El Hijo de Dios, que llevó en su seno María, va a entrar y morar en nuestro corazón. Que al recibirle en esta comunión nos transformemos realmente en Él, que nos identifiquemos con Él en sus pensamientos y en sus actitudes, y que esta transformación nuestra transforme también la vida de los que nos rodean.
Oración después de la comunión
Dios todopoderoso, después de recibir la prenda de la redención eterna, te pedimos que crezca en nosotros tanto el fervor para celebrar dignamente el misterio del nacimiento de tu Hijo, cuanto más se acerca la gran fiesta de la salvación. Por Jesucristo, nuestro Señor.

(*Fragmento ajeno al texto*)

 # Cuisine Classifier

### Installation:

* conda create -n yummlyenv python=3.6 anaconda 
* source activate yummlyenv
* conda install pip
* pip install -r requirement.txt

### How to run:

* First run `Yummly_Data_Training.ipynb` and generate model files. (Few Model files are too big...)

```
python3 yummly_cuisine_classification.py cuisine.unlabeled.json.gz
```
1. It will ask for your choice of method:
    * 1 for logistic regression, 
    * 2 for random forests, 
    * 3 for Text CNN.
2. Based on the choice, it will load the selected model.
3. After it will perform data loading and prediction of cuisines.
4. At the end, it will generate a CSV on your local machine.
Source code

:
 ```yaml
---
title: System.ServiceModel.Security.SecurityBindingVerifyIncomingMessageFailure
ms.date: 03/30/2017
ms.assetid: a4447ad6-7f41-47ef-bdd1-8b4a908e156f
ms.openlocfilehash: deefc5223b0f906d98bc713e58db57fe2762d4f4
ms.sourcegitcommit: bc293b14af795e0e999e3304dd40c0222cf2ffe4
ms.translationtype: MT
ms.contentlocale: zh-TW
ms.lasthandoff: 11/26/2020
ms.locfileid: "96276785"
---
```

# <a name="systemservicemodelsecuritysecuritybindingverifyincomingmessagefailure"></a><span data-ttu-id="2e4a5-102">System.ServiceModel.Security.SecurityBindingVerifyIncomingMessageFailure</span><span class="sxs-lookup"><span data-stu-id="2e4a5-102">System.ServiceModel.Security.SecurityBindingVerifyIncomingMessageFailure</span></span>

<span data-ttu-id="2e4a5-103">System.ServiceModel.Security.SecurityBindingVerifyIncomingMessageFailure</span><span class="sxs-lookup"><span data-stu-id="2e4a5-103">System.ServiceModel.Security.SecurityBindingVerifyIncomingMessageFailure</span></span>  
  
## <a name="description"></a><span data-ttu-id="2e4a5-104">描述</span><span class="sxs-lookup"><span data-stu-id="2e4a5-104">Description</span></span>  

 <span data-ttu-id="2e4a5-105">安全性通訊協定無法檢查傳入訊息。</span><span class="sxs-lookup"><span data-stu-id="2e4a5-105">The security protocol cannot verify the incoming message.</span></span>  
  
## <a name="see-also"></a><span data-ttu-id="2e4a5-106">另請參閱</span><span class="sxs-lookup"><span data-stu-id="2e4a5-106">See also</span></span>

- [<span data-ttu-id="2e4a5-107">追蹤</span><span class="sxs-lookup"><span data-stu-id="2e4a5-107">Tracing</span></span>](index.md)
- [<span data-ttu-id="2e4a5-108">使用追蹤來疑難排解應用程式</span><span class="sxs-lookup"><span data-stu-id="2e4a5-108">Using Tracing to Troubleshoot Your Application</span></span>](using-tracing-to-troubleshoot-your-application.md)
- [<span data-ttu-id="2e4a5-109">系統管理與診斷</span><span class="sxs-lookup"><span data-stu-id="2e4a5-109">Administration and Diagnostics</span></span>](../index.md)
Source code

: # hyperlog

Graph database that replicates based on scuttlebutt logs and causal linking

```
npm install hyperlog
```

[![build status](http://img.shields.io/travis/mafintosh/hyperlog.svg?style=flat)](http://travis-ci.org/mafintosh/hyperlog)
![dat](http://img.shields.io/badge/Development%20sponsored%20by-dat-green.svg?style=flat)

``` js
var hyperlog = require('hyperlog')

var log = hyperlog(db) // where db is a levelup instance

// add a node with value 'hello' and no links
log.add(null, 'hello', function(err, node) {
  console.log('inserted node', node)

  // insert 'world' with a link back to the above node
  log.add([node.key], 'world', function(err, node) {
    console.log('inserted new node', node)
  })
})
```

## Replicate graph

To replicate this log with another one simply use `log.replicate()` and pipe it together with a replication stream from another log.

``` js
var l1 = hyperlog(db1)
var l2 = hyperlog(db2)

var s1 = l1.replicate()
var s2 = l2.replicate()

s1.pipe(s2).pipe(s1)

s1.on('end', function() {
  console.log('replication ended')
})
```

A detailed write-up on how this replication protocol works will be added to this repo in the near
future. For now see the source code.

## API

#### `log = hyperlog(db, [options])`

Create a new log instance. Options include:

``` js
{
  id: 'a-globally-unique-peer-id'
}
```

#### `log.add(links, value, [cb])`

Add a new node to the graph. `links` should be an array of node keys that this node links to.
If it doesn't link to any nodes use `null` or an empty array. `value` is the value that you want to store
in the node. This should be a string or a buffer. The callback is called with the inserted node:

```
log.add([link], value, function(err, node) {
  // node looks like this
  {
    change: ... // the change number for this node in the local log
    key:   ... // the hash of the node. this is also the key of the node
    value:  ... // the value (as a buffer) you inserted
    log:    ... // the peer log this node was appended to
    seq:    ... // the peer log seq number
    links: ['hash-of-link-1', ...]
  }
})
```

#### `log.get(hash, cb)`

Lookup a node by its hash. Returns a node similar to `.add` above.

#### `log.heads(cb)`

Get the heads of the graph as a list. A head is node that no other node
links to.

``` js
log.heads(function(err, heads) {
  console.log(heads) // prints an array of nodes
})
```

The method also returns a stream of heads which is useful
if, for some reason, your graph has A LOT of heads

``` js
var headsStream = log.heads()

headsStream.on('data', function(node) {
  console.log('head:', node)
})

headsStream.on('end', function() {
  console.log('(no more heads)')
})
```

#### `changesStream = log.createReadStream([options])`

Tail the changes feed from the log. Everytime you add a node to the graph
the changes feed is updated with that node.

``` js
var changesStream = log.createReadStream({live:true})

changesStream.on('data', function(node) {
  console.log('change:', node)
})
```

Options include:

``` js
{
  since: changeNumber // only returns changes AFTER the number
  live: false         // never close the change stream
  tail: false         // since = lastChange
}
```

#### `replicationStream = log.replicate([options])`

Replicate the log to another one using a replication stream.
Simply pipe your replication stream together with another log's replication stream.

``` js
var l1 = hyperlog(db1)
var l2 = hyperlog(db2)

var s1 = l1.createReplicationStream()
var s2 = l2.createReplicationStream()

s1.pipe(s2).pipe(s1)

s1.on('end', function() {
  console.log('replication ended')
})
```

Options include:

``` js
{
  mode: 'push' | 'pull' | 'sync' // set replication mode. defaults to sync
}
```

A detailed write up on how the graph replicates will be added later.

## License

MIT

La palabra “prenda” es sinónimo de aval o garantía: el sacramento que hemos recibido es, por ello, una garantía de que nuestra salvación y redención llegarán a su perfeccionamiento. Esta certeza debe ser estímulo suficiente para hacer crecer nuestra alegría y nuestro fervor ante la cercanía de la celebración del nacimiento de Jesús. Pero, dada nuestra inclinación al pecado y nuestra inconstancia, pedimos al Padre que, teniendo en cuenta los méritos de su Hijo querido, venga en ayuda de nuestro desvalimiento para que este crecimiento sea una realidad.